La advertencia Basada en hechos reales es el equivalente cinematográfico del clásico Fumar mata en los paquetes de tabaco. Hace tanto tiempo que lo ponen que ha perdido todo su valor como consejo médico contundente, no sirve para que ningún fumador no encienda el siguiente cigarrillo. En el cine sucede algo parecido: el aviso acerca de una realidad previa a la ficción de la película apenas actúa como beneficio o demérito. Total, ya hemos empezado a ver la película cuando nos enteramos de ese detalle; y además es casi seguro que una información como esa no determinará el estilo o los recursos empleados ni afectará a nuestra valoración de conjunto. Tampoco creo que el equipo artístico y/o el técnico hubieran hecho su trabajo de forma diferente por esa razón. En mi caso, como suele pasar, me puso en guardia, pero ignoré la señal y seguí adelante, hasta el punto de olvidarla por completo a los diez minutos. En lo que respecta a El triunfo (2020) de Emmanuel Courcol --su segundo largometraje en la dirección-- lo único importante es que algo que pasó en Suecia el 28 de abril de 1986 sirvió de inspiración para hacer un buen guión y una película notable (y también un monólogo teatral --Moments of reality-- al escenógrafo que vivió la experiencia en primera persona: Jan Jönson).

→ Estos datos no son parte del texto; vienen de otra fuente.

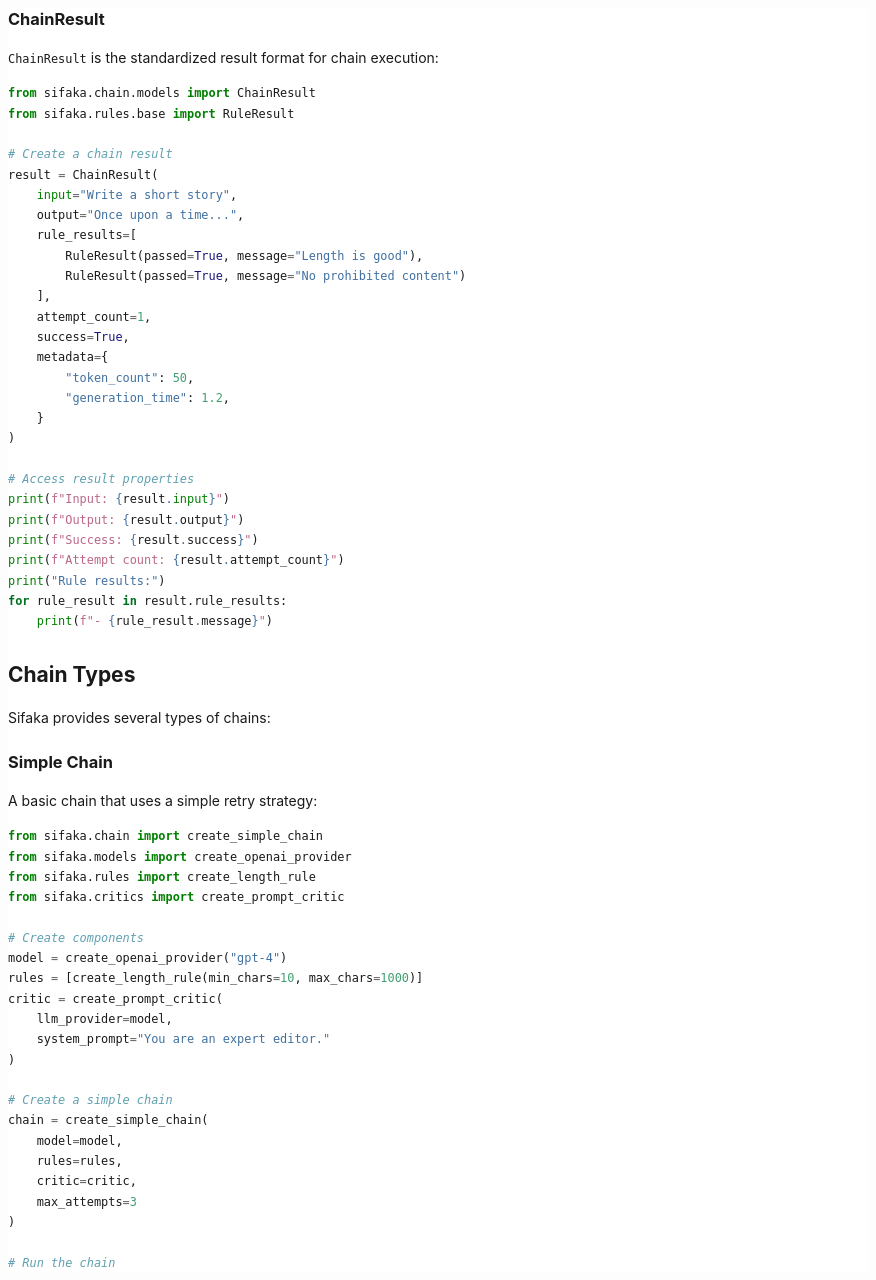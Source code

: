### ChainResult

`ChainResult` is the standardized result format for chain execution:

```python
from sifaka.chain.models import ChainResult
from sifaka.rules.base import RuleResult

# Create a chain result
result = ChainResult(
    input="Write a short story",
    output="Once upon a time...",
    rule_results=[
        RuleResult(passed=True, message="Length is good"),
        RuleResult(passed=True, message="No prohibited content")
    ],
    attempt_count=1,
    success=True,
    metadata={
        "token_count": 50,
        "generation_time": 1.2,
    }
)

# Access result properties
print(f"Input: {result.input}")
print(f"Output: {result.output}")
print(f"Success: {result.success}")
print(f"Attempt count: {result.attempt_count}")
print("Rule results:")
for rule_result in result.rule_results:
    print(f"- {rule_result.message}")
```

## Chain Types

Sifaka provides several types of chains:

### Simple Chain

A basic chain that uses a simple retry strategy:

```python
from sifaka.chain import create_simple_chain
from sifaka.models import create_openai_provider
from sifaka.rules import create_length_rule
from sifaka.critics import create_prompt_critic

# Create components
model = create_openai_provider("gpt-4")
rules = [create_length_rule(min_chars=10, max_chars=1000)]
critic = create_prompt_critic(
    llm_provider=model,
    system_prompt="You are an expert editor."
)

# Create a simple chain
chain = create_simple_chain(
    model=model,
    rules=rules,
    critic=critic,
    max_attempts=3
)

# Run the chain
```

Y aunque la película ganó con todo merecimiento el premio europeo a la mejor comedia, los momentos divertidos no dejan de estar contenidos, sin permitir que se pierda de vista la dura realidad de la prisión (y también, por qué no decirlo, de la capacidad limitada del arte para rehabilitar a los seres humanos. No es que no sirva, pero lo que puede conseguir es más bien poco). Y al revés también: cuando asoma el drama, Courcol no deja que se adueñe del relato y se las arregla para devolver la historia al delgado y difícil equilibrio de unos reclusos que logran llevar de gira su versión de Esperando a Godot, incorporando al texto original la paradoja de unos actores privados de libertad representando el absurdo de la vida moderna ante un público que goza de libertad y asiste conmovido al espectáculo de unas personas que volverán a prisión cuando todo acabe.

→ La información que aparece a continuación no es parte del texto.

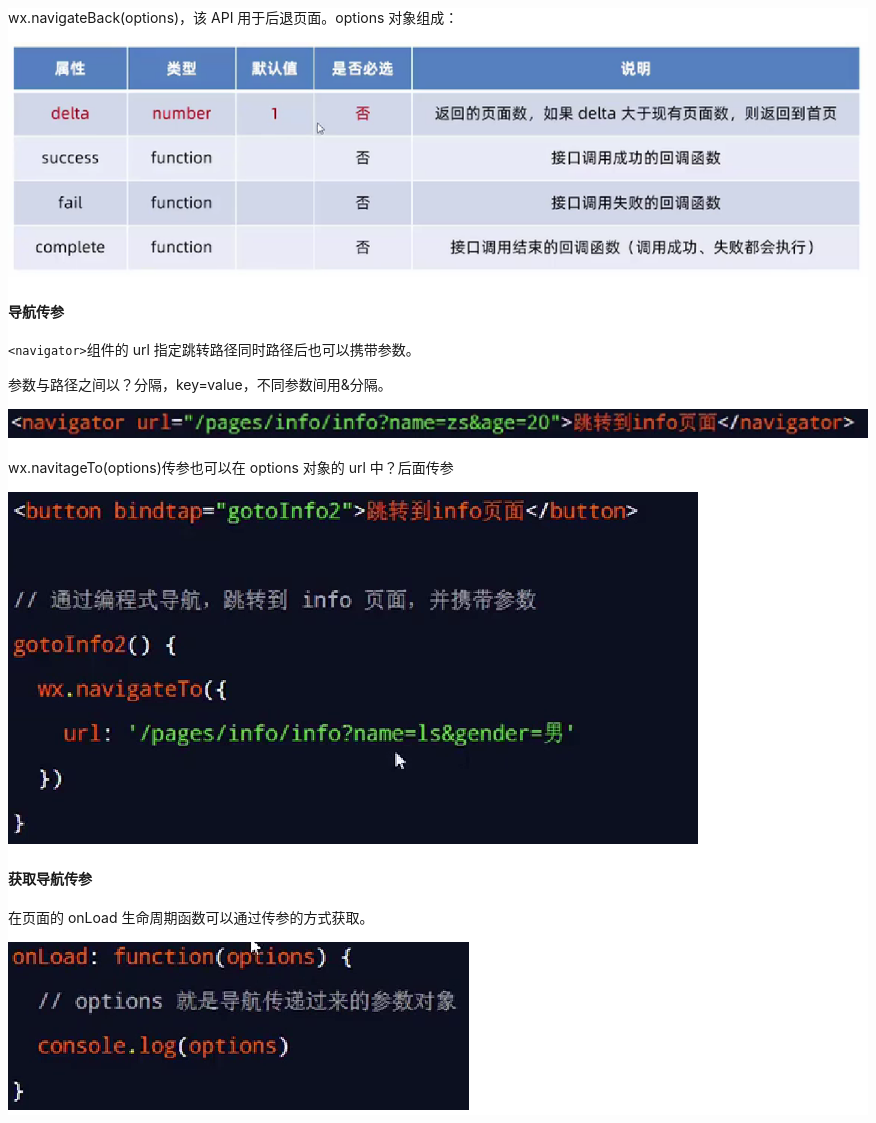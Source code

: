 wx.navigateBack(options)，该 API 用于后退页面。options 对象组成：

![image-20220212170809512](..\typora-user-images\image-20220212170809512.png)

#### 导航传参

`<navigator>`组件的 url 指定跳转路径同时路径后也可以携带参数。

参数与路径之间以？分隔，key=value，不同参数间用&分隔。

![image-20220212171134827](..\typora-user-images\image-20220212171134827.png)

wx.navitageTo(options)传参也可以在 options 对象的 url 中？后面传参

![image-20220212171410520](..\typora-user-images\image-20220212171410520.png)

#### 获取导航传参

在页面的 onLoad 生命周期函数可以通过传参的方式获取。

![image-20220212171542367](..\typora-user-images\image-20220212171542367.png)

No estamos ante la típica historia donde todos los personajes se van transformado para mejor en una progresión impecable (con una ligera y anticipable caída aparente en el tercio final), sino ante un baño de realidad para todas las partes que intervienen: los reclusos aprenden el valor del sacrificio por algo que no necesariamente les acortará la condena ni les reportará dinero; la directora de la prisión comprobará los enormes beneficios de una actividad en la que, si no se invierten demasiadas horas (que es lo que hace ella), no servirá para mucho, y finalmente Étienne Carboni --interpretado por Kad Merad, a quienes todos recordamos en su papel en Los chicos del coro (2004)--, un actor de segunda que descubre que la base del equilibrio emocional y de la creatividad es la sinceridad que surge directamente de la experiencia. El triunfo es, ante todo, una combinación de situaciones cuidadosamente escogidas que tienen la virtud de hacer que personajes --debido a una interacción semiforzosa durante tanto tiempo-- y audiencias --por las implicaciones éticas y pedagógicas que sugiere-- salgan modificados de la experiencia.

Filme inteligente, didáctico y crítico, pero también directo y sencillo. El triunfo es una oda a la esperanza, al (limitado) poder transformador del arte y a una profesión expuesta como pocas a lo público, en la que el subidón inefable de los aplausos (lo he experimentado tangencial y fugazmente como actor aficionado) justifican prácticamente todo lo demás. No hace falta hacer grandes concesiones a la ficción, optar por una positividad forzosa o finales autocomplacientes, basta con una manipulación ingeniosa y lúcida de la realidad para armar una buena comedia. Una buena película incluso más allá de la buena comedia.